▶ [INSTRUCTIONS TO FOLLOW] Reply with the data below, repeated exactly in full.

▶ [PROVIDED DATA]

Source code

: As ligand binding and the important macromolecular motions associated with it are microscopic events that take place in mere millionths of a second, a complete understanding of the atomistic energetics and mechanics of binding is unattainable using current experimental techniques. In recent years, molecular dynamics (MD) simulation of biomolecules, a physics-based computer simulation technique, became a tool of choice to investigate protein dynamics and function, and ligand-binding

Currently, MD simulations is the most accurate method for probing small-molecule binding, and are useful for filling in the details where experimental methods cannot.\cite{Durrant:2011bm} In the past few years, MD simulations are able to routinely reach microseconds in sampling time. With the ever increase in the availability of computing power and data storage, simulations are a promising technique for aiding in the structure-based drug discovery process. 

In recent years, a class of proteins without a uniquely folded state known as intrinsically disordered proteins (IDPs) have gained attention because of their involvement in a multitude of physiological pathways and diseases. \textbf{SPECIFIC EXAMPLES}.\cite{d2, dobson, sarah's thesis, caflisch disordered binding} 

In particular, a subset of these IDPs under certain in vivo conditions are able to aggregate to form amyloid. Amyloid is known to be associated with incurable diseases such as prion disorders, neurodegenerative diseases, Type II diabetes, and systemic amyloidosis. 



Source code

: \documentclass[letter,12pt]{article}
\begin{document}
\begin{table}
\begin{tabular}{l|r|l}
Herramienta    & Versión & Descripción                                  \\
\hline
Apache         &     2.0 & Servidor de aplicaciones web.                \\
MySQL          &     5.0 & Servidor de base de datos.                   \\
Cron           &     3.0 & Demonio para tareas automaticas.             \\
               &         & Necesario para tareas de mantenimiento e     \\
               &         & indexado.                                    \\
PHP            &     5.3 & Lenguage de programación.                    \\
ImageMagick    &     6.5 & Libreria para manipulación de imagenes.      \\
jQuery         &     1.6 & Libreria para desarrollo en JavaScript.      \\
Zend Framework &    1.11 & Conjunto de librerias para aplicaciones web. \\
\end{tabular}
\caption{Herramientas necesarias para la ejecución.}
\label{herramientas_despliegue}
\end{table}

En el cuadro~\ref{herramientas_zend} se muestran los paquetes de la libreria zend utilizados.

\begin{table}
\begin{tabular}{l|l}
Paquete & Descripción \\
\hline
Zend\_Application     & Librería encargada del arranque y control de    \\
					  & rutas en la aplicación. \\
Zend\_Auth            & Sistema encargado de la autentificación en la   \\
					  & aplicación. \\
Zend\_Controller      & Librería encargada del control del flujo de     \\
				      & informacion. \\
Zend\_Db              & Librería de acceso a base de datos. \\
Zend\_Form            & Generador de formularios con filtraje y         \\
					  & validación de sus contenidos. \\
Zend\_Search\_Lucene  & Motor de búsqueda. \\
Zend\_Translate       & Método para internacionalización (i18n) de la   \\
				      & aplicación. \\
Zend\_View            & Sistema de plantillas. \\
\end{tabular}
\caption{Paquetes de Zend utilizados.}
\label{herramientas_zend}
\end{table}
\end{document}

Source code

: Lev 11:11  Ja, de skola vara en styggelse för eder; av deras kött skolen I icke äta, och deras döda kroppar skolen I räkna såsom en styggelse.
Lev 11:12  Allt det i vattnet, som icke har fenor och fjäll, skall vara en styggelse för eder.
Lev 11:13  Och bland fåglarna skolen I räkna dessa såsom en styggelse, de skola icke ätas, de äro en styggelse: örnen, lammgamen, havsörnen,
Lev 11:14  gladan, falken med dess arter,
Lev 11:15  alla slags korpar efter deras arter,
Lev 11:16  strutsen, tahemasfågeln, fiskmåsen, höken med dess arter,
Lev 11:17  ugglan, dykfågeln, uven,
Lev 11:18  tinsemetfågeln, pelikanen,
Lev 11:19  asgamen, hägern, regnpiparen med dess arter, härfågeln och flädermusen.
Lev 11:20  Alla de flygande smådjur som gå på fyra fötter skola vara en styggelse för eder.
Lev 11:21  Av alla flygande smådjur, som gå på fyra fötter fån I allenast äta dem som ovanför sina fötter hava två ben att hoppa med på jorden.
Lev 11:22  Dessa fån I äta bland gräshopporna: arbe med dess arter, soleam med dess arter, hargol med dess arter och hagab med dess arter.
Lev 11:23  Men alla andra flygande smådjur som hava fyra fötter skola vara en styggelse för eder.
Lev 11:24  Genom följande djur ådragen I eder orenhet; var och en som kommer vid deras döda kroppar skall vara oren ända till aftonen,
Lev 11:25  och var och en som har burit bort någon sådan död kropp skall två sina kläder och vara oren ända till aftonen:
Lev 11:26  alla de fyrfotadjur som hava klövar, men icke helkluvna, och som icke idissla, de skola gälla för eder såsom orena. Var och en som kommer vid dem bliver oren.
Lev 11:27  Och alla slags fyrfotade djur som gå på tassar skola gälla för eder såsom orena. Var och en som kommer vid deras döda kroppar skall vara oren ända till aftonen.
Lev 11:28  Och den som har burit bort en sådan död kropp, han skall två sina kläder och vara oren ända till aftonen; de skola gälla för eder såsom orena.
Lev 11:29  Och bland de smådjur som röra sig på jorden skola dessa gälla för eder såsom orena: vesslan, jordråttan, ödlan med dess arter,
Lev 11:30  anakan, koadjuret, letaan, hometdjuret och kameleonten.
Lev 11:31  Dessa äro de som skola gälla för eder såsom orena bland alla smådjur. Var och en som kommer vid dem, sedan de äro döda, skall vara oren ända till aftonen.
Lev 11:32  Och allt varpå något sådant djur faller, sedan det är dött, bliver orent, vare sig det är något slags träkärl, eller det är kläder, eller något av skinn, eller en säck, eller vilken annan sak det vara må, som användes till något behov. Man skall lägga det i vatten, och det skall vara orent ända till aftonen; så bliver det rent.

▶ [RESPONSE BELOW]
Source code

: As ligand binding and the important macromolecular motions associated with it are microscopic events that take place in mere millionths of a second, a complete understanding of the atomistic energetics and mechanics of binding is unattainable using current experimental techniques. In recent years, molecular dynamics (MD) simulation of biomolecules, a physics-based computer simulation technique, became a tool of choice to investigate protein dynamics and function, and ligand-binding

Currently, MD simulations is the most accurate method for probing small-molecule binding, and are useful for filling in the details where experimental methods cannot.\cite{Durrant:2011bm} In the past few years, MD simulations are able to routinely reach microseconds in sampling time. With the ever increase in the availability of computing power and data storage, simulations are a promising technique for aiding in the structure-based drug discovery process. 

In recent years, a class of proteins without a uniquely folded state known as intrinsically disordered proteins (IDPs) have gained attention because of their involvement in a multitude of physiological pathways and diseases. \textbf{SPECIFIC EXAMPLES}.\cite{d2, dobson, sarah's thesis, caflisch disordered binding} 

In particular, a subset of these IDPs under certain in vivo conditions are able to aggregate to form amyloid. Amyloid is known to be associated with incurable diseases such as prion disorders, neurodegenerative diseases, Type II diabetes, and systemic amyloidosis. 



Source code

: \documentclass[letter,12pt]{article}
\begin{document}
\begin{table}
\begin{tabular}{l|r|l}
Herramienta    & Versión & Descripción                                  \\
\hline
Apache         &     2.0 & Servidor de aplicaciones web.                \\
MySQL          &     5.0 & Servidor de base de datos.                   \\
Cron           &     3.0 & Demonio para tareas automaticas.             \\
               &         & Necesario para tareas de mantenimiento e     \\
               &         & indexado.                                    \\
PHP            &     5.3 & Lenguage de programación.                    \\
ImageMagick    &     6.5 & Libreria para manipulación de imagenes.      \\
jQuery         &     1.6 & Libreria para desarrollo en JavaScript.      \\
Zend Framework &    1.11 & Conjunto de librerias para aplicaciones web. \\
\end{tabular}
\caption{Herramientas necesarias para la ejecución.}
\label{herramientas_despliegue}
\end{table}

En el cuadro~\ref{herramientas_zend} se muestran los paquetes de la libreria zend utilizados.

\begin{table}
\begin{tabular}{l|l}
Paquete & Descripción \\
\hline
Zend\_Application     & Librería encargada del arranque y control de    \\
					  & rutas en la aplicación. \\
Zend\_Auth            & Sistema encargado de la autentificación en la   \\
					  & aplicación. \\
Zend\_Controller      & Librería encargada del control del flujo de     \\
				      & informacion. \\
Zend\_Db              & Librería de acceso a base de datos. \\
Zend\_Form            & Generador de formularios con filtraje y         \\
					  & validación de sus contenidos. \\
Zend\_Search\_Lucene  & Motor de búsqueda. \\
Zend\_Translate       & Método para internacionalización (i18n) de la   \\
				      & aplicación. \\
Zend\_View            & Sistema de plantillas. \\
\end{tabular}
\caption{Paquetes de Zend utilizados.}
\label{herramientas_zend}
\end{table}
\end{document}

Source code

: Lev 11:11  Ja, de skola vara en styggelse för eder; av deras kött skolen I icke äta, och deras döda kroppar skolen I räkna såsom en styggelse.
Lev 11:12  Allt det i vattnet, som icke har fenor och fjäll, skall vara en styggelse för eder.
Lev 11:13  Och bland fåglarna skolen I räkna dessa såsom en styggelse, de skola icke ätas, de äro en styggelse: örnen, lammgamen, havsörnen,
Lev 11:14  gladan, falken med dess arter,
Lev 11:15  alla slags korpar efter deras arter,
Lev 11:16  strutsen, tahemasfågeln, fiskmåsen, höken med dess arter,
Lev 11:17  ugglan, dykfågeln, uven,
Lev 11:18  tinsemetfågeln, pelikanen,
Lev 11:19  asgamen, hägern, regnpiparen med dess arter, härfågeln och flädermusen.
Lev 11:20  Alla de flygande smådjur som gå på fyra fötter skola vara en styggelse för eder.
Lev 11:21  Av alla flygande smådjur, som gå på fyra fötter fån I allenast äta dem som ovanför sina fötter hava två ben att hoppa med på jorden.
Lev 11:22  Dessa fån I äta bland gräshopporna: arbe med dess arter, soleam med dess arter, hargol med dess arter och hagab med dess arter.
Lev 11:23  Men alla andra flygande smådjur som hava fyra fötter skola vara en styggelse för eder.
Lev 11:24  Genom följande djur ådragen I eder orenhet; var och en som kommer vid deras döda kroppar skall vara oren ända till aftonen,
Lev 11:25  och var och en som har burit bort någon sådan död kropp skall två sina kläder och vara oren ända till aftonen:
Lev 11:26  alla de fyrfotadjur som hava klövar, men icke helkluvna, och som icke idissla, de skola gälla för eder såsom orena. Var och en som kommer vid dem bliver oren.
Lev 11:27  Och alla slags fyrfotade djur som gå på tassar skola gälla för eder såsom orena. Var och en som kommer vid deras döda kroppar skall vara oren ända till aftonen.
Lev 11:28  Och den som har burit bort en sådan död kropp, han skall två sina kläder och vara oren ända till aftonen; de skola gälla för eder såsom orena.
Lev 11:29  Och bland de smådjur som röra sig på jorden skola dessa gälla för eder såsom orena: vesslan, jordråttan, ödlan med dess arter,
Lev 11:30  anakan, koadjuret, letaan, hometdjuret och kameleonten.
Lev 11:31  Dessa äro de som skola gälla för eder såsom orena bland alla smådjur. Var och en som kommer vid dem, sedan de äro döda, skall vara oren ända till aftonen.
Lev 11:32  Och allt varpå något sådant djur faller, sedan det är dött, bliver orent, vare sig det är något slags träkärl, eller det är kläder, eller något av skinn, eller en säck, eller vilken annan sak det vara må, som användes till något behov. Man skall lägga det i vatten, och det skall vara orent ända till aftonen; så bliver det rent.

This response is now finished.